A Pilot Trial Assessing Urinary Gene Expression Profiling with an mRNA Array for Diabetic Nephropathy

• Published in: PloS one Vol. 7; no. 5; p. e34824
• Main Authors: Zheng, Min, Lv, Lin-Li, Cao, Yu-Han, Liu, Hong, Ni, Jie, Dai, Hou-Yong, Liu, Dan, Lei, Xiang-Dong, Liu, Bi-Cheng
• Format: Journal Article
• Language: English
• Published: United States Public Library of Science 18.05.2012; Public Library of Science (PLoS)
• Subjects: Adult; Aged; Aged, 80 and over; Biology; Biomarkers; Biomarkers - urine; Clinical medicine; Connective tissue growth factor; Diabetes; Diabetes mellitus; Diabetic nephropathies; Diabetic Nephropathies - diagnosis; Diabetic Nephropathies - genetics; Diabetic Nephropathies - urine; Diabetic nephropathy; E-cadherin; Epidermal growth factor receptors; Female; Gene expression; Gene Expression Profiling; Genes; Genetic research; Growth factors; Hospitals; Humans; Kidney diseases; Kidney transplantation; Laboratories; Male; Mass Screening; Medical research; Medicine; Messenger RNA; Microarray Analysis; Middle Aged; Monocyte chemoattractant protein 1; Nephrology; Nephropathy; Patients; Pilot Projects; Polyamide-imides; Relative abundance; Reproducibility of Results; RNA, Messenger - urine; Rodents; Searching; Sediments; Sensitivity and Specificity; Studies; Tissue inhibitor of metalloproteinase 1; Type 2 diabetes; China
• ISSN: 1932-6203; 1932-6203
• DOI: 10.1371/journal.pone.0034824

The initiation and progression of diabetic nephropathy (DN) is complex.
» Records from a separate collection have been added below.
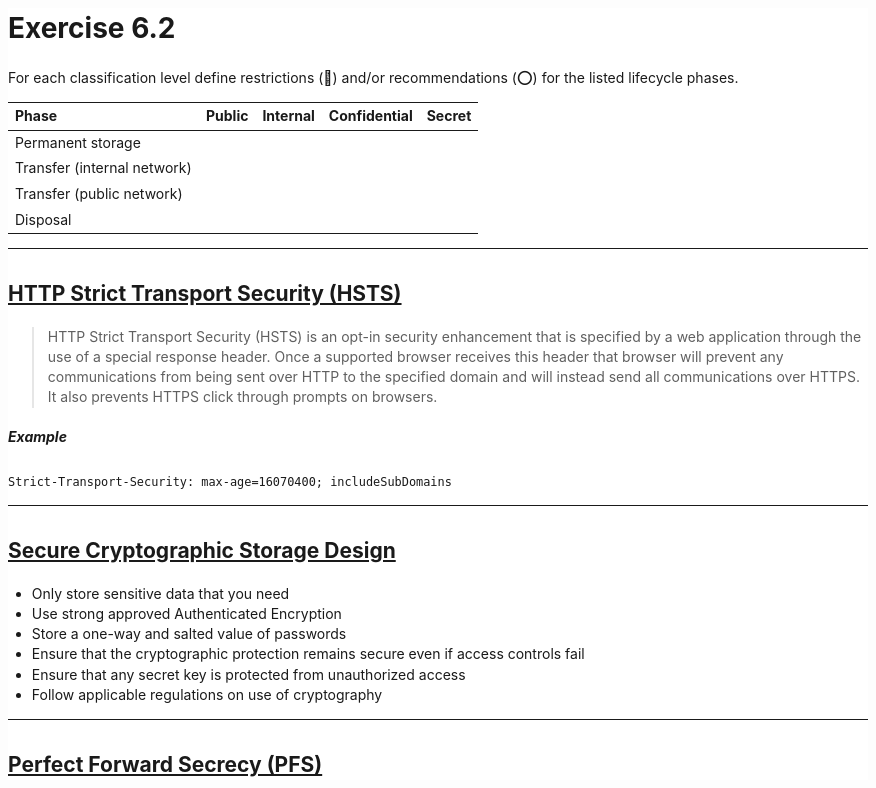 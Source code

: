 # Exercise 6.2

For each classification level define restrictions (:red_circle:) and/or
recommendations (:o:) for the listed lifecycle phases.

| Phase                           | Public | Internal | Confidential | Secret |
|:--------------------------------|:-------|:---------|:-------------|:-------|
| Permanent storage<br>           |        |          |              |        |
| Transfer (internal network)<br> |        |          |              |        |
| Transfer (public network)<br>   |        |          |              |        |
| Disposal<br>                    |        |          |              |        |

---

## [HTTP Strict Transport Security (HSTS)](https://cheatsheetseries.owasp.org/cheatsheets/HTTP_Strict_Transport_Security_Cheat_Sheet.html)

> HTTP Strict Transport Security (HSTS) is an opt-in security
> enhancement that is specified by a web application through the use of
> a special response header. Once a supported browser receives this
> header that browser will prevent any communications from being sent
> over HTTP to the specified domain and will instead send all
> communications over HTTPS. It also prevents HTTPS click through
> prompts on browsers.

##### Example

```http
Strict-Transport-Security: max-age=16070400; includeSubDomains
```

---

## [Secure Cryptographic Storage Design](https://cheatsheetseries.owasp.org/cheatsheets/Cryptographic_Storage_Cheat_Sheet.html)

* Only store sensitive data that you need
* Use strong approved Authenticated Encryption
* Store a one-way and salted value of passwords
* Ensure that the cryptographic protection remains secure even if access
  controls fail
* Ensure that any secret key is protected from unauthorized access
* Follow applicable regulations on use of cryptography

---

## [Perfect Forward Secrecy (PFS)](https://www.wired.com/2016/11/what-is-perfect-forward-secrecy/)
Quantification of mRNA expression in urinary sediment has emerged as a novel strategy for studying renal diseases. Considering the numerous molecules involved in DN development, a high-throughput platform with parallel detection of multiple mRNAs is needed. In this study, we constructed a self-assembling mRNA array to analyze urinary mRNAs in DN patients with aims to reveal its potential in searching novel biomarkers. mRNA array containing 88 genes were fabricated and its performance was evaluated. A pilot study with 9 subjects including 6 DN patients and 3 normal controls were studied with the array. DN patients were assigned into two groups according to their estimate glomerular rate (eGFR): DNI group (eGFR>60 ml/min/1.73 m(2), n = 3) and DNII group (eGFR<60 ml/min/1.73 m(2), n = 3). Urinary cell pellet was collected from each study participant. Relative abundance of these target mRNAs from urinary pellet was quantified with the array. The array we fabricated displayed high sensitivity and specificity. Moreover, the Cts of Positive PCR Controls in our experiments were 24±0.5 which indicated high repeatability of the array. A total of 29 mRNAs were significantly increased in DN patients compared with controls (p<0.05). Among these genes, α-actinin4, CDH2, ACE, FAT1, synaptopodin, COL4α, twist, NOTCH3 mRNA expression were 15-fold higher than those in normal controls. In contrast, urinary TIMP-1 mRNA was significantly decreased in DN patients (p<0.05). It was shown that CTGF, MCP-1, PAI-1, ACE, CDH1, CDH2 mRNA varied significantly among the 3 study groups, and their mRNA levels increased with DN progression (p<0.05). Our pilot study demonstrated that mRNA array might serve as a high-throughput and sensitive tool for detecting mRNA expression in urinary sediment. Thus, this primary study indicated that mRNA array probably could be a useful tool for searching new biomarkers for DN.